First, risk. It was unhelpful to the college that it introduced the affiliate to the seller. This should not be sufficient to prevent there being a transfer of a property letting business as a going concern. Indeed, institutional investors commonly have a roster of preferred tenants (chosen for their covenant strength), which they will introduce to land owning developers that may be trying – and failing – to tie up a pre-let on their own. What the decision appears to suggest is that mere entry into an agreement for lease alone is not enough to argue that a letting business existed. A seller should be able to point to genuine investment on its part to build the business it then purports to transfer, and not simply to the rubber stamping of someone else’s work. In this regard, evidence such as business plans, marketing documents and so on is likely to be useful when dealing with HMRC officers.
Second, reward. It was difficult to see the extent to which the business of letting could be (or, more importantly, could not be) enjoyed by the seller. If it only had the benefit of an agreement for lease over its property once it had committed to sell that property, then to the impartial observer it never really had a business of its own that it could enjoy and – more importantly – sell on.
No risk, no reward, no business – and so no TOGC. There should be enough factual differences to distinguish a normal commercial deal from the one here – and indeed the judge in the Upper Tribunal made this point. There is seldom so close a nexus between a tenant and a buyer. Sellers are generally actively marketing their property for letting, even if the tenant is ultimately introduced by a third party.
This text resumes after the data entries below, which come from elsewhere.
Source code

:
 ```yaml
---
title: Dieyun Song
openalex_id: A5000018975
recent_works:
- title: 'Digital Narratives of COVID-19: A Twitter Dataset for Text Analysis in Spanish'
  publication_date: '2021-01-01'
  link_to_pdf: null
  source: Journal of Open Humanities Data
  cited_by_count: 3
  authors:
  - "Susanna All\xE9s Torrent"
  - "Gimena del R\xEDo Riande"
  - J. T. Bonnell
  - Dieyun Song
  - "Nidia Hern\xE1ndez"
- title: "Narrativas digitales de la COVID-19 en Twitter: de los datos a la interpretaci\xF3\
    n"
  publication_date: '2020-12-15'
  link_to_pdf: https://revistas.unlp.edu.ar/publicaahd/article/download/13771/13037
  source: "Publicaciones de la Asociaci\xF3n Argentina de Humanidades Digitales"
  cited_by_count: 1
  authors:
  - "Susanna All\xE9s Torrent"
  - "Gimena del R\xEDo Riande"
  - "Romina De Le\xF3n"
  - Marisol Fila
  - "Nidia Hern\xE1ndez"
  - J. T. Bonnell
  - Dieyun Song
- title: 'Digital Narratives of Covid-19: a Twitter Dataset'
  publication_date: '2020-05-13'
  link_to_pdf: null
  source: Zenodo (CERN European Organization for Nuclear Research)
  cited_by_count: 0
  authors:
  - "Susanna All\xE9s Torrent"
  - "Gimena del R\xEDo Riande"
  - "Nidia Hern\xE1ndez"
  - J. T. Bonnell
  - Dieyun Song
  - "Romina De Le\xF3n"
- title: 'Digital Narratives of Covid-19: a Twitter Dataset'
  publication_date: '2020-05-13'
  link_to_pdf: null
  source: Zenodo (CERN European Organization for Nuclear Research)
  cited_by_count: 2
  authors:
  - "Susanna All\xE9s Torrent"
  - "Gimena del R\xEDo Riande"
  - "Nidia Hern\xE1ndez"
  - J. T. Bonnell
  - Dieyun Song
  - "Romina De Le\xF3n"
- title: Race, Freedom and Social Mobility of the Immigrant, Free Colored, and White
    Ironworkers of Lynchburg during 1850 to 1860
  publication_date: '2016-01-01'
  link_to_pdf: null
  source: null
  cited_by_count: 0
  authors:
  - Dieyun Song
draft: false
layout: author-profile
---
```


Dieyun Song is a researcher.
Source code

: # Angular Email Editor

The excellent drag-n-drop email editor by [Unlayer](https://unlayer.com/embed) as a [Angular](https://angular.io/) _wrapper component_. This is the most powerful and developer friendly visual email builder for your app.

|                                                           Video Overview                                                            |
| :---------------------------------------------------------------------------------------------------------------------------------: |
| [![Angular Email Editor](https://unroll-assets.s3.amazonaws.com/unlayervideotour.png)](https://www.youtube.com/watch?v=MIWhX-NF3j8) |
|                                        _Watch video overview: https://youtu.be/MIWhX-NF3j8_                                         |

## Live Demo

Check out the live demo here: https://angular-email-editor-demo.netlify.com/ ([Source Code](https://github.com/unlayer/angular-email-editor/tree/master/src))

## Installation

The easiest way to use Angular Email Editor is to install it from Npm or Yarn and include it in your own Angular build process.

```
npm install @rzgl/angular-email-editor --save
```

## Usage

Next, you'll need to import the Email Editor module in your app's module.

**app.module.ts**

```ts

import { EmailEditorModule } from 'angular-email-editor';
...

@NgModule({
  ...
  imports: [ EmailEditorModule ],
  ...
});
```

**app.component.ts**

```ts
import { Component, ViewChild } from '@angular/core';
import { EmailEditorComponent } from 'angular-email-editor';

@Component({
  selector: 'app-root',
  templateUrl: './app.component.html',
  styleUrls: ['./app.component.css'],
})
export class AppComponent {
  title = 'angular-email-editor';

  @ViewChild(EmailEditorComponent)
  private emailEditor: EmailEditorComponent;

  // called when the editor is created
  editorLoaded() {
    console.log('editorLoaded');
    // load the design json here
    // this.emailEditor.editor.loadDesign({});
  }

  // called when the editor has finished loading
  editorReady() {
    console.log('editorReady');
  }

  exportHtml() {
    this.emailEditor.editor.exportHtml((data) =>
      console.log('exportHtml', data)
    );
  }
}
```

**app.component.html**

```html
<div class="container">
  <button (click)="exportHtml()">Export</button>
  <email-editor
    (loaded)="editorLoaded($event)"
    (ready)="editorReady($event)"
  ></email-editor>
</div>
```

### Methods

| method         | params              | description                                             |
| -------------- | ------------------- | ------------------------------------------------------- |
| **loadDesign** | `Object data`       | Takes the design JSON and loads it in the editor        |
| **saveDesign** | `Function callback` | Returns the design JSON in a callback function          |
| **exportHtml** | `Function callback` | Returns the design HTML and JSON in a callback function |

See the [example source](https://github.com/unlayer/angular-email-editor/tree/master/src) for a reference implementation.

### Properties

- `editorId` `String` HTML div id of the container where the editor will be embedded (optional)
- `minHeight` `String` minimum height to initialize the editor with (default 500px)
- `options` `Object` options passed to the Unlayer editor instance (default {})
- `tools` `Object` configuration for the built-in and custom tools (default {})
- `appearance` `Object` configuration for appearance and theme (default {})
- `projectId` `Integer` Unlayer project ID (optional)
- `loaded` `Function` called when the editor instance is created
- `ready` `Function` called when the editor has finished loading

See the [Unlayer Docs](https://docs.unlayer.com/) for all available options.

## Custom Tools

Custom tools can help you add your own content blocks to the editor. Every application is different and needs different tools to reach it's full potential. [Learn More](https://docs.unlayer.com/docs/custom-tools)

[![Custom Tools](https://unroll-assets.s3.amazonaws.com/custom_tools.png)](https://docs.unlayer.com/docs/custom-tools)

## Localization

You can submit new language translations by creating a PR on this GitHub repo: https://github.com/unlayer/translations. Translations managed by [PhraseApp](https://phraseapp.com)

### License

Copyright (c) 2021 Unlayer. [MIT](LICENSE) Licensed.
And documents are rarely quite so constrictive that the letting business can be so scarcely enjoyed by the seller.
One common question has been why the Upper Tribunal did not (or was not asked to) explore the college’s ability to give the requisite notice required by para 2A(b) of Art 5 (ie that its option to tax would not be disapplied by the anti-avoidance provisions). One, or possibly two, lessons can be drawn from this, if we assume that HMRC did not sit on its best argument (as it did in Principal and Fellows of Newnham College in the University of Cambridge v HMRC  UKHL 23). This case may be tacit confirmation of HMRC’s interpretation of another pillar of the disapplication rules; specifically, of the phrase ‘the land’ in VATA 1994 Sch 10 para 12 (it appears their view is that the correct unit of analysis here was the let room, and not the whole building). It may also be that the ‘affiliation’ fell short of the ‘connection’ that the disapplication rules need in order to apply – although the linkage between the college and the affiliate certainly served to highlight the issues that the Upper Tribunal did explore.
TOGC is an area rich in overlapping (and occasionally contradictory) case law, which has traditionally relied – in the absence of quality guidance from HMRC – on written rulings from HMRC. HMRC officers confirmed in evidence at the First-tier Tribunal that HMRC refuses, as a matter of policy, to give rulings on TOGCs.
For as long as there is uncertainty around these points, any contrivance or ‘choreography’ (to use HMRC’s term) in structures securing tax advantages – and anything that fails to do more than tick the boxes in published guidance – should continue to be viewed with care.